The exhibition’s entrance greets visitors with one of the city’s recognizable bus shelters completely covered in spray-paint executed with a recognizable Zore design. Inside is a long wall covered in artist’s stickers, tags, paste-ups and other objects that you usually see on private property across the city. It’s a virtual who’s who of Chicago sticker art with artists adding their calligraphic, tagged signatures, quick sketches or small drawings to a variety of stickers that were intended for more mundane tasks like shipping, or gathering dust at the Post Office. The wall also includes signs from the CTA such as third-rail high-voltage warnings and public service messages. These might come off as cheesy in a street art exhibition, but in the context of a city-sponsored show, the appropriated signs have a sharp edge.
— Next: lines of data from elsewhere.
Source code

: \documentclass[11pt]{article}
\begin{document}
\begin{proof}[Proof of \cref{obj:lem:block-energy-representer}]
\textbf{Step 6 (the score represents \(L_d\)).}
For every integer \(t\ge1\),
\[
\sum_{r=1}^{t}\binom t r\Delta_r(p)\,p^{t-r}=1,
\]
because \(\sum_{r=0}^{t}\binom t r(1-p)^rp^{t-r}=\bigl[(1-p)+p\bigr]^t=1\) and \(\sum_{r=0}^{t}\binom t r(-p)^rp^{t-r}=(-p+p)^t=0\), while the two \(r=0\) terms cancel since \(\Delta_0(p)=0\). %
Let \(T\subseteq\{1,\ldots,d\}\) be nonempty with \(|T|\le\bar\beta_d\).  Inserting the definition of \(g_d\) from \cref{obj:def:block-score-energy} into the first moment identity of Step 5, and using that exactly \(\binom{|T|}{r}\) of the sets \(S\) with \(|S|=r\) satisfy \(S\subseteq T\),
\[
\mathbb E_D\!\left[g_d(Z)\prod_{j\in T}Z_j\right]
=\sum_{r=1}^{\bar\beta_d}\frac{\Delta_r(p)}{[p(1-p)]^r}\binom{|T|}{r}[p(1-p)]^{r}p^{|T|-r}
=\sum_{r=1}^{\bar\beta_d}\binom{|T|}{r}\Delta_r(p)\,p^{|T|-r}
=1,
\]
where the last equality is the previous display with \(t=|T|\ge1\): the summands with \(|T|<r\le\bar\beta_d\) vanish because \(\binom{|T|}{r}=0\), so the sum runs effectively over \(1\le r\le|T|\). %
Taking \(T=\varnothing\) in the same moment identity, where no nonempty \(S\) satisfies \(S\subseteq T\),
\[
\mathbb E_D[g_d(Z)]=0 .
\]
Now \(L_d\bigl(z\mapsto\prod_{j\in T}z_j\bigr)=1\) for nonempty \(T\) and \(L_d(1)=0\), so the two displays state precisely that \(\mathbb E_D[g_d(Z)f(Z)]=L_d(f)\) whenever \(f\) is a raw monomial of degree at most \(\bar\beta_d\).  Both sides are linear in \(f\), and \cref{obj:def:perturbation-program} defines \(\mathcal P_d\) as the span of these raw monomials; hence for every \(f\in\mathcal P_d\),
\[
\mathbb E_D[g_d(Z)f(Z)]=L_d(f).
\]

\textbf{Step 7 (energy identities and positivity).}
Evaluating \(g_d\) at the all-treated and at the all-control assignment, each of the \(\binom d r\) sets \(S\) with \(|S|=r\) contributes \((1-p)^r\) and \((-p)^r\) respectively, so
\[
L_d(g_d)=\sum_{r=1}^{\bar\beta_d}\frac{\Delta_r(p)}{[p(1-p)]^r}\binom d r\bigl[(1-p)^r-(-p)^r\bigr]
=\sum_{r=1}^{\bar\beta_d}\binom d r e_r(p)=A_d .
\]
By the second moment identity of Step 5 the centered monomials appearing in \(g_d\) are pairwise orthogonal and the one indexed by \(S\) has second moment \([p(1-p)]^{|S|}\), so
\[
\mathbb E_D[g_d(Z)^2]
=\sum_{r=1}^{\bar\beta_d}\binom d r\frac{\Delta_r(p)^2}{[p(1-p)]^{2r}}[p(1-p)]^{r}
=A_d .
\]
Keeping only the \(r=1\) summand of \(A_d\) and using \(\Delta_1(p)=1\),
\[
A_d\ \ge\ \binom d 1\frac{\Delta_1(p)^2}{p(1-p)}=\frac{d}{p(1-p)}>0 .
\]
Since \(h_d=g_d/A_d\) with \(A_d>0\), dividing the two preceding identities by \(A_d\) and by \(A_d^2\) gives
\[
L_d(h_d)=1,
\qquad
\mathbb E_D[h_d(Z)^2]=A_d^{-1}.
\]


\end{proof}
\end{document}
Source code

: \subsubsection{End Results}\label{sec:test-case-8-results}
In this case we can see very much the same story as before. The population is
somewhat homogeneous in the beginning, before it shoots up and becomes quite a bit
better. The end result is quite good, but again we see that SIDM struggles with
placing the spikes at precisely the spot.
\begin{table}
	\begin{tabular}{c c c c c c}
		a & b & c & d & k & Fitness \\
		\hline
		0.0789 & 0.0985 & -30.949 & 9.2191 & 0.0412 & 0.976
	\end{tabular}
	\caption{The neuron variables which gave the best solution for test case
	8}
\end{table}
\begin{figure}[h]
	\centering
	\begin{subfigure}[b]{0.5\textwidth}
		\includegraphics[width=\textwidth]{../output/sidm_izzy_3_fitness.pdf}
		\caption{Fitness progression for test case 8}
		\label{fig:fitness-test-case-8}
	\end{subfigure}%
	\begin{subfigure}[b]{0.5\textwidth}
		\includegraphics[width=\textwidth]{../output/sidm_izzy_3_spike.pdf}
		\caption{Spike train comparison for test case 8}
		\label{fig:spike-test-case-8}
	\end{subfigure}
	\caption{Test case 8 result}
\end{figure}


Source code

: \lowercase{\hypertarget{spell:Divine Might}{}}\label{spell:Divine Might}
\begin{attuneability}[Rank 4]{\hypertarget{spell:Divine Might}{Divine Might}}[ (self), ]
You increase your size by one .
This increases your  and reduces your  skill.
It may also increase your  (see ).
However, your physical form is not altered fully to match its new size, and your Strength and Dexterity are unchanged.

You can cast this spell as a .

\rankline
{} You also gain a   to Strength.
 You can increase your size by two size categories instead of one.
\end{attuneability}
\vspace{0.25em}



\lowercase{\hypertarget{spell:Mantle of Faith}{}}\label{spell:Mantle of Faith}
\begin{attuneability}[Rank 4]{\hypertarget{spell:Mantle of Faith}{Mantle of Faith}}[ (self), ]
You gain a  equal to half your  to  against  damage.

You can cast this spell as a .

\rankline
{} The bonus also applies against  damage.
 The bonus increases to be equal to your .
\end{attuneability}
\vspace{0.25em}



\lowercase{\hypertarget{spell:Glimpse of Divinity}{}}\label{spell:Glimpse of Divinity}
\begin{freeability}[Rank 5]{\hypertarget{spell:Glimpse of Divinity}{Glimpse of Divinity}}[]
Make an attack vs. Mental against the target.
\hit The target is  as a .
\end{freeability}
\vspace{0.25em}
Displayed neatly framed on the chaos of the sticker wall, an anti-vandalism ad sums up the tension of the street art exhibition’s site on city property. Featuring a stick figure named Jack who inevitably ends up behind bars after spray painting his name on a van, the ad narrates: “Vandals like Jack cost you more than $4 million each year in cleanup costs. If caught, vandals will be prosecuted to the fullest extent of the law.” The ad invites us to inform on fellow citizens, advising, “But you can help, too. Call 911 to report vandalism in progress.” The ad concludes above a second picture of the stick figure behind bars, with the text, “Don’t be Jack.”
The spray-paint-wielding Jack indicates another strong point of the exhibition, that it does not define or limit the “Chicago Street Art” of the title to a particular medium or approach. Too often street art is subtly defined as predominantly wheat-paste posters, stencils or stickers, paying less attention or wholly ignoring their unruly big brothers (or fathers?), spray-paint-based graffiti and tagging. At the Cultural Center we see a comprehensive and ambitious overview of all the forms of street art, even progressions within certain forms, and the exchanges between them.
Does this mean that the city of Chicago has a newfound appreciation for what street artists are doing? Could the politicians of Chicago be leading other major cities by recognizing the artistic merit and value of what’s clearly one of the most important, cohesive and widespread artistic movements today? Let’s hope so, if Alderman Danny Solis and his street-art mural projects represented in the exhibition by photographs, are any example. (Abraham Ritchie)
Through January 12 at the Chicago Cultural Center, 78 East Washington.